Required action: Nothing in the data should be altered when it is repeated in full.

··· Data section

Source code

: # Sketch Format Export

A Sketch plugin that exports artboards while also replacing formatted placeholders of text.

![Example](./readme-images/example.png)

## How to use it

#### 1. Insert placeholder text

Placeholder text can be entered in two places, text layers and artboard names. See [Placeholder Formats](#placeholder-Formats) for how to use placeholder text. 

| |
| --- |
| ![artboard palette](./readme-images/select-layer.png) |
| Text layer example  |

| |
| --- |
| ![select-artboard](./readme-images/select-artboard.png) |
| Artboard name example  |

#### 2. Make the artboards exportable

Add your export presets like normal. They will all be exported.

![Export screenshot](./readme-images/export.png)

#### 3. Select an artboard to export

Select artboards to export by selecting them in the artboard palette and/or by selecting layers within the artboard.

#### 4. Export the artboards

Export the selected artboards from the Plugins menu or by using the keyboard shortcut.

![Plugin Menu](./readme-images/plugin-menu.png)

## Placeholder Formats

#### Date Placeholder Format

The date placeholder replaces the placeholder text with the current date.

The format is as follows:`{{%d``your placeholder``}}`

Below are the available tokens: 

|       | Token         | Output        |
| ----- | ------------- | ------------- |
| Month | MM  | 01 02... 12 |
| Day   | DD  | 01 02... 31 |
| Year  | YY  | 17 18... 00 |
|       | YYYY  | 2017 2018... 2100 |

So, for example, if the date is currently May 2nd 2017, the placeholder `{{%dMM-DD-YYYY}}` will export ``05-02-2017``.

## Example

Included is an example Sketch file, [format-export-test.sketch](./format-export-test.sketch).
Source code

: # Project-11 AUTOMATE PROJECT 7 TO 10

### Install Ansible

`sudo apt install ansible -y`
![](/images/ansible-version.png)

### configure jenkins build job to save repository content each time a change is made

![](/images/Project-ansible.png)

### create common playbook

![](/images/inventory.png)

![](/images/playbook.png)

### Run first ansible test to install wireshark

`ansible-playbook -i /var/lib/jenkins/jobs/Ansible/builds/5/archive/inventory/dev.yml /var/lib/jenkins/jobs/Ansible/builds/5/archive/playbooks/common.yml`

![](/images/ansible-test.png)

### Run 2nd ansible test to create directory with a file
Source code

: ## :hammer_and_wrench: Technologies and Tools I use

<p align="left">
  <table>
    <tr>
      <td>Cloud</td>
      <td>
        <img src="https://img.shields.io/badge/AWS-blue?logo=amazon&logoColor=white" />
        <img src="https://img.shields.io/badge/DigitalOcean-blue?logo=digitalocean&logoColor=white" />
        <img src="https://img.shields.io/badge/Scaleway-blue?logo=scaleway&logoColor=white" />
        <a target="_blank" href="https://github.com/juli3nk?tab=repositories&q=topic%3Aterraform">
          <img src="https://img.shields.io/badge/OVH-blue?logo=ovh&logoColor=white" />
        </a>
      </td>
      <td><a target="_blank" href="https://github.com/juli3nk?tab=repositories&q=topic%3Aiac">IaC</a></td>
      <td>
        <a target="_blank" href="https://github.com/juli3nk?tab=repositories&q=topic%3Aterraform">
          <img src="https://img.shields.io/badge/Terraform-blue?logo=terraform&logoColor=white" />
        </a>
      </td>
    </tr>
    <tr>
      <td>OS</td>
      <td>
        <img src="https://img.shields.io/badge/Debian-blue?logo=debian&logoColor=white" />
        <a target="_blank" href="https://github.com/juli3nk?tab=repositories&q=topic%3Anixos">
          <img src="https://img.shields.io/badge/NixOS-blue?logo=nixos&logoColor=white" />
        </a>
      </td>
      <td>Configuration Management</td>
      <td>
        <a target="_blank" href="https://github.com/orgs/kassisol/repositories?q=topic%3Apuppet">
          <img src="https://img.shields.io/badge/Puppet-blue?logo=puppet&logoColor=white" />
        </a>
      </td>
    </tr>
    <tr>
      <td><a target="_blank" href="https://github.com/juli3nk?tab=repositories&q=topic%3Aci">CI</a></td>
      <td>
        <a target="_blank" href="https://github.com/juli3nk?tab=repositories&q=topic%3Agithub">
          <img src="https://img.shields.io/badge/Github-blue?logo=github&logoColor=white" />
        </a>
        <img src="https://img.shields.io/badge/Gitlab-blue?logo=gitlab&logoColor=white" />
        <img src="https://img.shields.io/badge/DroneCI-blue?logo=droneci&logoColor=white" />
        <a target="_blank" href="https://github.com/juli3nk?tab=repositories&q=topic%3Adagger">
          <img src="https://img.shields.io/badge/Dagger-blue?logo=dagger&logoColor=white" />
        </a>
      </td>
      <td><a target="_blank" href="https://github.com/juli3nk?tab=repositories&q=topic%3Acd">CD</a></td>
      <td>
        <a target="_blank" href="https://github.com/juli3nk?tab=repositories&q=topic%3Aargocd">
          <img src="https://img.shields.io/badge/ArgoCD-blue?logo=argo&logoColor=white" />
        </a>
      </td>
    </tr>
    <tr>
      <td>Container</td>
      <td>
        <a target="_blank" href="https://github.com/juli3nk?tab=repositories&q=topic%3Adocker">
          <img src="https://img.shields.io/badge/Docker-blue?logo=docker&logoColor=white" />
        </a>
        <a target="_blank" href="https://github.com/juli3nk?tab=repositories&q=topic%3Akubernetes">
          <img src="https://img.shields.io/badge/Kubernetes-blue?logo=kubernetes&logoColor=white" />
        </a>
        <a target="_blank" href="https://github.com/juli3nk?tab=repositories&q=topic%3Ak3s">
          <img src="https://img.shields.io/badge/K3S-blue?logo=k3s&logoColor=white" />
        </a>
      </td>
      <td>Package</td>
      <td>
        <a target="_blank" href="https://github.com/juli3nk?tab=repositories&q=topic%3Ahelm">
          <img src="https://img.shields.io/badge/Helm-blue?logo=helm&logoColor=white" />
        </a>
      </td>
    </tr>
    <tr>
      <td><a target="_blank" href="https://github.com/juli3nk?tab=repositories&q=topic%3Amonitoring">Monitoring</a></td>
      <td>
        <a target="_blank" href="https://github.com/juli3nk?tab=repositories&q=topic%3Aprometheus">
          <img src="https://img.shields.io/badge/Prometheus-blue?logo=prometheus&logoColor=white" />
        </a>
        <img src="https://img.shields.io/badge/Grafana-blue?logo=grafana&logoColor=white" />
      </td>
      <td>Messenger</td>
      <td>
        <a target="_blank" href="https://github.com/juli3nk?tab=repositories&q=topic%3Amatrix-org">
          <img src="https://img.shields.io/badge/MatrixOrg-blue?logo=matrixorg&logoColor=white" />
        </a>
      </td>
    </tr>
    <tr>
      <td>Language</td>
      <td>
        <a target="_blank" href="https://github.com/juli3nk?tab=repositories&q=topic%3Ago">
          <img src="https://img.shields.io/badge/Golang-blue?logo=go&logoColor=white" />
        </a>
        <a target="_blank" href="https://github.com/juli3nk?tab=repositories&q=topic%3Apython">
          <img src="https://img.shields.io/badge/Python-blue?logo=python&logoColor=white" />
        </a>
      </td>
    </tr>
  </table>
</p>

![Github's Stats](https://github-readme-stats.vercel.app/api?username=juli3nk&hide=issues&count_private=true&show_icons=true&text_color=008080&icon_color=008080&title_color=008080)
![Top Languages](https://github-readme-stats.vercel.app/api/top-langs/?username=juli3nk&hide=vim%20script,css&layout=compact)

······

Task answer:
Source code

: # Sketch Format Export

A Sketch plugin that exports artboards while also replacing formatted placeholders of text.

![Example](./readme-images/example.png)

## How to use it

#### 1. Insert placeholder text

Placeholder text can be entered in two places, text layers and artboard names. See [Placeholder Formats](#placeholder-Formats) for how to use placeholder text. 

| |
| --- |
| ![artboard palette](./readme-images/select-layer.png) |
| Text layer example  |

| |
| --- |
| ![select-artboard](./readme-images/select-artboard.png) |
| Artboard name example  |

#### 2. Make the artboards exportable

Add your export presets like normal. They will all be exported.

![Export screenshot](./readme-images/export.png)

#### 3. Select an artboard to export

Select artboards to export by selecting them in the artboard palette and/or by selecting layers within the artboard.

#### 4. Export the artboards

Export the selected artboards from the Plugins menu or by using the keyboard shortcut.

![Plugin Menu](./readme-images/plugin-menu.png)

## Placeholder Formats

#### Date Placeholder Format

The date placeholder replaces the placeholder text with the current date.

The format is as follows:`{{%d``your placeholder``}}`

Below are the available tokens: 

|       | Token         | Output        |
| ----- | ------------- | ------------- |
| Month | MM  | 01 02... 12 |
| Day   | DD  | 01 02... 31 |
| Year  | YY  | 17 18... 00 |
|       | YYYY  | 2017 2018... 2100 |

So, for example, if the date is currently May 2nd 2017, the placeholder `{{%dMM-DD-YYYY}}` will export ``05-02-2017``.

## Example

Included is an example Sketch file, [format-export-test.sketch](./format-export-test.sketch).
Source code

: # Project-11 AUTOMATE PROJECT 7 TO 10

### Install Ansible

`sudo apt install ansible -y`
![](/images/ansible-version.png)

### configure jenkins build job to save repository content each time a change is made

![](/images/Project-ansible.png)

### create common playbook

![](/images/inventory.png)

![](/images/playbook.png)

### Run first ansible test to install wireshark

`ansible-playbook -i /var/lib/jenkins/jobs/Ansible/builds/5/archive/inventory/dev.yml /var/lib/jenkins/jobs/Ansible/builds/5/archive/playbooks/common.yml`

![](/images/ansible-test.png)

### Run 2nd ansible test to create directory with a file
Source code

: ## :hammer_and_wrench: Technologies and Tools I use

<p align="left">
  <table>
    <tr>
      <td>Cloud</td>
      <td>
        <img src="https://img.shields.io/badge/AWS-blue?logo=amazon&logoColor=white" />
        <img src="https://img.shields.io/badge/DigitalOcean-blue?logo=digitalocean&logoColor=white" />
        <img src="https://img.shields.io/badge/Scaleway-blue?logo=scaleway&logoColor=white" />
        <a target="_blank" href="https://github.com/juli3nk?tab=repositories&q=topic%3Aterraform">
          <img src="https://img.shields.io/badge/OVH-blue?logo=ovh&logoColor=white" />
        </a>
      </td>
      <td><a target="_blank" href="https://github.com/juli3nk?tab=repositories&q=topic%3Aiac">IaC</a></td>
      <td>
        <a target="_blank" href="https://github.com/juli3nk?tab=repositories&q=topic%3Aterraform">
          <img src="https://img.shields.io/badge/Terraform-blue?logo=terraform&logoColor=white" />
        </a>
      </td>
    </tr>
    <tr>
      <td>OS</td>
      <td>
        <img src="https://img.shields.io/badge/Debian-blue?logo=debian&logoColor=white" />
        <a target="_blank" href="https://github.com/juli3nk?tab=repositories&q=topic%3Anixos">
          <img src="https://img.shields.io/badge/NixOS-blue?logo=nixos&logoColor=white" />
        </a>
      </td>
      <td>Configuration Management</td>
      <td>
        <a target="_blank" href="https://github.com/orgs/kassisol/repositories?q=topic%3Apuppet">
          <img src="https://img.shields.io/badge/Puppet-blue?logo=puppet&logoColor=white" />
        </a>
      </td>
    </tr>
    <tr>
      <td><a target="_blank" href="https://github.com/juli3nk?tab=repositories&q=topic%3Aci">CI</a></td>
      <td>
        <a target="_blank" href="https://github.com/juli3nk?tab=repositories&q=topic%3Agithub">
          <img src="https://img.shields.io/badge/Github-blue?logo=github&logoColor=white" />
        </a>
        <img src="https://img.shields.io/badge/Gitlab-blue?logo=gitlab&logoColor=white" />
        <img src="https://img.shields.io/badge/DroneCI-blue?logo=droneci&logoColor=white" />
        <a target="_blank" href="https://github.com/juli3nk?tab=repositories&q=topic%3Adagger">
          <img src="https://img.shields.io/badge/Dagger-blue?logo=dagger&logoColor=white" />
        </a>
      </td>
      <td><a target="_blank" href="https://github.com/juli3nk?tab=repositories&q=topic%3Acd">CD</a></td>
      <td>
        <a target="_blank" href="https://github.com/juli3nk?tab=repositories&q=topic%3Aargocd">
          <img src="https://img.shields.io/badge/ArgoCD-blue?logo=argo&logoColor=white" />
        </a>
      </td>
    </tr>
    <tr>
      <td>Container</td>
      <td>
        <a target="_blank" href="https://github.com/juli3nk?tab=repositories&q=topic%3Adocker">
          <img src="https://img.shields.io/badge/Docker-blue?logo=docker&logoColor=white" />
        </a>
        <a target="_blank" href="https://github.com/juli3nk?tab=repositories&q=topic%3Akubernetes">
          <img src="https://img.shields.io/badge/Kubernetes-blue?logo=kubernetes&logoColor=white" />
        </a>
        <a target="_blank" href="https://github.com/juli3nk?tab=repositories&q=topic%3Ak3s">
          <img src="https://img.shields.io/badge/K3S-blue?logo=k3s&logoColor=white" />
        </a>
      </td>
      <td>Package</td>
      <td>
        <a target="_blank" href="https://github.com/juli3nk?tab=repositories&q=topic%3Ahelm">
          <img src="https://img.shields.io/badge/Helm-blue?logo=helm&logoColor=white" />
        </a>
      </td>
    </tr>
    <tr>
      <td><a target="_blank" href="https://github.com/juli3nk?tab=repositories&q=topic%3Amonitoring">Monitoring</a></td>
      <td>
        <a target="_blank" href="https://github.com/juli3nk?tab=repositories&q=topic%3Aprometheus">
          <img src="https://img.shields.io/badge/Prometheus-blue?logo=prometheus&logoColor=white" />
        </a>
        <img src="https://img.shields.io/badge/Grafana-blue?logo=grafana&logoColor=white" />
      </td>
      <td>Messenger</td>
      <td>
        <a target="_blank" href="https://github.com/juli3nk?tab=repositories&q=topic%3Amatrix-org">
          <img src="https://img.shields.io/badge/MatrixOrg-blue?logo=matrixorg&logoColor=white" />
        </a>
      </td>
    </tr>
    <tr>
      <td>Language</td>
      <td>
        <a target="_blank" href="https://github.com/juli3nk?tab=repositories&q=topic%3Ago">
          <img src="https://img.shields.io/badge/Golang-blue?logo=go&logoColor=white" />
        </a>
        <a target="_blank" href="https://github.com/juli3nk?tab=repositories&q=topic%3Apython">
          <img src="https://img.shields.io/badge/Python-blue?logo=python&logoColor=white" />
        </a>
      </td>
    </tr>
  </table>
</p>

![Github's Stats](https://github-readme-stats.vercel.app/api?username=juli3nk&hide=issues&count_private=true&show_icons=true&text_color=008080&icon_color=008080&title_color=008080)
![Top Languages](https://github-readme-stats.vercel.app/api/top-langs/?username=juli3nk&hide=vim%20script,css&layout=compact)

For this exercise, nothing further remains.